If someone on home detention does not arrive home or at work when they are supposed to, based on the schedule they set with the community corrections program, field officers are alerted immediately, Cranney said. Field officers contact them immediately to find out what is going on, and most often, the response is that they are running late. Officers will continue to watch them to make sure they get to where they are supposed to be, he said.
“We are watching them all the time,” he said. “It’s important that they are kept track of all the time.”
Most often, people leave the program because they recently took a required drug test they know will come back positive, he said.
When people do leave, employees do all they can to find them, Cranney said. About 60 percent are found and arrested within 60 days, and about a third of those are found within the first week, he said. The rest have often left the state, but employees continue to search for them, he said. For example, they recently found a person who had fled to Florida, and had them returned here, he said.
A key focus is trying to lower the number of people who leave, he said.

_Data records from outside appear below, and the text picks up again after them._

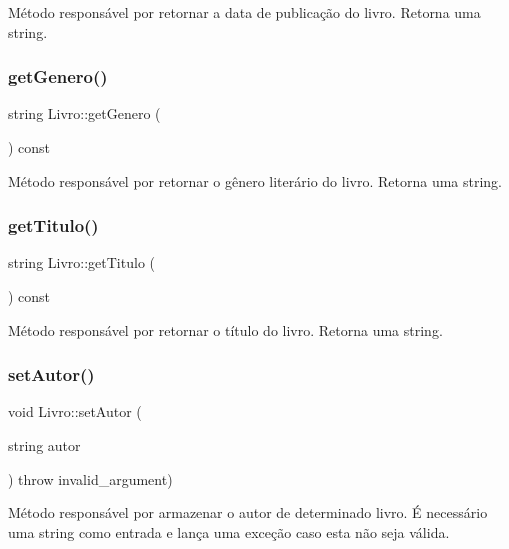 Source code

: Método responsável por retornar a data de publicação do livro. Retorna uma string. \mbox{\label{classLivro_a00b6085b059571efab6d29630cf95a50}} 
\subsubsection{\texorpdfstring{get\+Genero()}{getGenero()}}
{\footnotesize\ttfamily string Livro\+::get\+Genero (\begin{DoxyParamCaption}{ }\end{DoxyParamCaption}) const\hspace{0.3cm}{\ttfamily [inline]}}

Método responsável por retornar o gênero literário do livro. Retorna uma string. \mbox{\label{classLivro_a4b4e2e74d4fa1a0e6e9a4d6c05dc3bd4}} 
\subsubsection{\texorpdfstring{get\+Titulo()}{getTitulo()}}
{\footnotesize\ttfamily string Livro\+::get\+Titulo (\begin{DoxyParamCaption}{ }\end{DoxyParamCaption}) const\hspace{0.3cm}{\ttfamily [inline]}}

Método responsável por retornar o título do livro. Retorna uma string. \mbox{\label{classLivro_ab6979584fef48cc9b2ca4dc0359dd69d}} 
\subsubsection{\texorpdfstring{set\+Autor()}{setAutor()}}
{\footnotesize\ttfamily void Livro\+::set\+Autor (\begin{DoxyParamCaption}\item[{string}]{autor }\end{DoxyParamCaption}) throw  invalid\+\_\+argument) \hspace{0.3cm}{\ttfamily [inline]}}

Método responsável por armazenar o autor de determinado livro. É necessário uma string como entrada e lança uma exceção caso esta não seja válida. \mbox{\label{classLivro_a814d21b9fc0e35f974fcd7739082ea58}} 
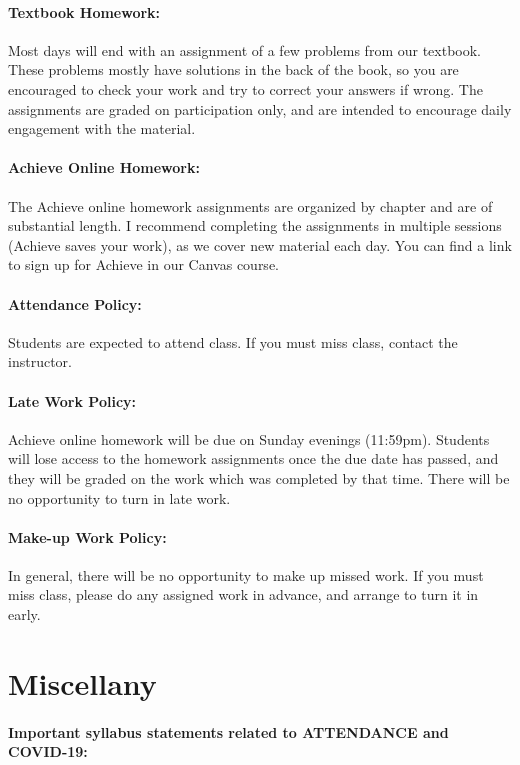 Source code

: \documentclass[12pt, letterpaper]{article}
\begin{document}
\paragraph{Textbook Homework:}
Most days will end with an assignment of a few problems from our textbook. These problems mostly have solutions in the back of the book, so you are encouraged to check your work and try to correct your answers if wrong. The assignments are graded on participation only, and are intended to encourage daily engagement with the material.

\paragraph{Achieve Online Homework:}
The Achieve online homework assignments are organized by chapter and are of substantial length. I recommend completing the assignments in multiple sessions (Achieve saves your work), as we cover new material each day. You can find a link to sign up for Achieve in our Canvas course.

\paragraph{Attendance Policy:}
Students are expected to attend class. If you must miss class, contact the instructor.

\paragraph{Late Work Policy:}
Achieve online homework will be due on Sunday evenings (11:59pm). Students will lose access to the homework assignments once the due date has passed, and they will be graded on the work which was completed by that time. There will be no opportunity to turn in late work.

\paragraph{Make-up Work Policy:}
In general, there will be no opportunity to make up missed work. If you must miss class, please do any assigned work in advance, and arrange to turn it in early.

\section*{Miscellany}

\paragraph{Important syllabus statements related to ATTENDANCE and COVID-19:} ~
\end{document}
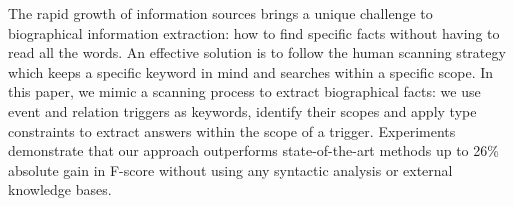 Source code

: The rapid growth of information sources brings a unique challenge to biographical information extraction: how to find specific facts without having to read all the words. An effective solution is to follow the human scanning strategy which keeps a specific keyword in mind and searches within a specific scope. In this paper, we mimic a scanning process to extract biographical facts: we use event and relation triggers as keywords, identify their scopes and apply type constraints to extract answers within the scope of a trigger. Experiments demonstrate that our approach outperforms state-of-the-art methods up to 26\% absolute gain in F-score without using any syntactic analysis or external knowledge bases.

One way the program is trying to do that is to get people acclimated to the program and how it works, including making sure they understand what they can and can’t do and that field officers and case managers are staying in contact with them to be sure they understand what they are supposed to do, and getting any help the program can provide, Cranney said.
“They are not just being watched, but being taken care of,” he said.
That includes getting help with finding employment, getting treatment for substance abuse or mental health issues and showing up for court dates, he said.
A key issue is dealing with substance abuse, which the program has seen grow significantly in recent years, he said. Cranney estimates that about 90 percent of the offenders they work with have some sort of substance abuse problem.
All offenders go through a risk assessment, which includes questions about drug use and mental illness, and get a recommendation for treatment. The community corrections program case managers then work with offenders to be sure they are being connected with local resources and that they are using them, he said.
The program also does more than 100 drug screens a month, and if one comes up positive, they work with offenders to find treatment in addition to any discipline they would face under their sentence, he said.
Another struggle with the growth of people on the program, and ones struggling with substance abuse, is making sure no one brings drugs into the facility, Cranney said.
Officers do thorough searches of offenders when they come back to the facility, including going through each article of clothing, but they don’t have the staffing to be able to do body searches, he said. The searches have helped reduce people bringing in items they shouldn’t, he said. The county also is pursuing getting a body scanner, which would be used at the jail and the community corrections program, which also would be a huge help, he said.
His hope is that in the future, the program can offer more classes and other help to offenders. That was a goal of an expansion of the program in a new building, which county officials continue to discuss. Their hope was to have space within the facility for programs, since transportation is often a key issue offenders, officials have said.
Cranney would like to be able to work with offenders even more outside of the facility, such as at their work and home, with an intensive program up front that gradually leads to offenders being released with monitoring, he said.
“The only way to really help is to help them outside of here, at work and at home, is giving them the mental and physical tools to resist,” Cranney said.